In 1995 Alan Hefflefinger remembers standing in the record shop, Second Hand Tunes, and saying to his girlfriend, “I’d love to own a store like this one day.” Almost ten years later, Al purchased that very same shop, renamed it Oak Park records, and has been his own boss ever since.


Al’s musical prowess does not go unnoticed by anyone that visits or shops at his store, and so I’m curious to know, where do these roots lie? Al can recall waking up, as a child no more than six years of age, and heading straight for his stereo. He’d put on his headphones (he motions with this hands to indicate those ancient, gigantic kind that some of us still remember well), he’d play his favorite tunes while singing along, and then, like clockwork, his mother would come in to his room to gently shush him.


He makes the universal sign for “shhh” as he recounts this memory: he places an index finger to his pursed lips, but the look of his mother that he attempts to replicate is one of slight amusement, not necessarily annoyance. His wise mother knew not to stifle the passions of this musical wunderkind. Just one visit will yield the same deduction: Al’s encyclopedic knowledge of music is staggering. Just for fun, you might pay him a visit and pull a little Alex Trebek on him.

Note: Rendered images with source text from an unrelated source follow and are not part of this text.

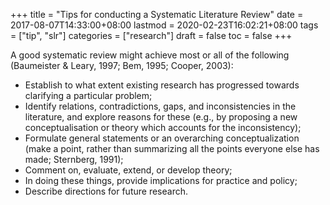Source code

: +++
title = "Tips for conducting a Systematic Literature Review"
date = 2017-08-07T14:33:00+08:00
lastmod = 2020-02-23T16:02:21+08:00
tags = ["tip", "slr"]
categories = ["research"]
draft = false
toc = false
+++

A good systematic review might achieve most or all of the following (Baumeister & Leary, 1997; Bem, 1995; Cooper, 2003):

<!--more-->

-   Establish to what extent existing research has progressed towards clarifying a particular problem;
-   Identify relations, contradictions, gaps, and inconsistencies in the literature, and explore reasons for these (e.g., by proposing a new conceptualisation or theory which accounts for the inconsistency);
-   Formulate general statements or an overarching conceptualization (make a point, rather than summarizing all the points everyone else has made; Sternberg, 1991);
-   Comment on, evaluate, extend, or develop theory;
-   In doing these things, provide implications for practice and policy;
-   Describe directions for future research.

In junior high, his trusty walkman never left his side (for those too young to remember, it’s kind of like an iPod, only a lot bigger, and it doesn’t hold more than ten songs at a time).  In high school and college, he always “had a lot of music around. Everyone knew I was the one with the music.” Al studied Communications at Concordia University in River Forest and eventually went on to work at a radio station. When changes at the radio station left him unemployed, it seemed organic to go into music retail. He had been working in Oak Park at Second Hand Tunes when he received an email about the store closing. “It took less than ten seconds [to make the decision] to buy the store.”


Al’s parents have been supportive; his family can’t imagine him doing anything else, and his wife (the same woman who stood by his side when he had his light bulb moment ten years ago) continues to encourage his endeavor to provide great music and the best possible service. Al works long hours, and is completely committed to his business. He wants everyone that comes into his establishment to feel welcome.


And he wants his customers to know he welcomes diversity in musical tastes. He insist no one should feel inhibited when it comes to buying their favorite artist’s album: “Do you like it? Does it make you shake? Then who cares what others think!” So, umm, does this mean he won’t laugh at me if I ask for that Boy George album I’ve been wanting? I wasn’t shy about buying Johnny Cash, Marvin Gaye, or Tom Petty, but now I feel musically emancipated.


Al now has two children, Kate and Ella, who most customers have come to know over the years. Their presence is most noticeable when I ask questions about random albums and the price of DVDs: the girls interject, “This one is my favorite!” I catch a glimpse of pink and the word “Princess” as they dance away with their own critic’s choice in hand. It really is a mom and pop shop, rather than an Indy music store; you’ll find no musical elitism here: just a friendly family atmosphere. While chatting with Al, I get the distinct feeling that this store is an extension of him. So it comes as no surprise when he offers the following: “In the end, it all comes back and reflects on [me]. No matter what, [I’m] sure I’m doing something that I absolutely love.” And it shows.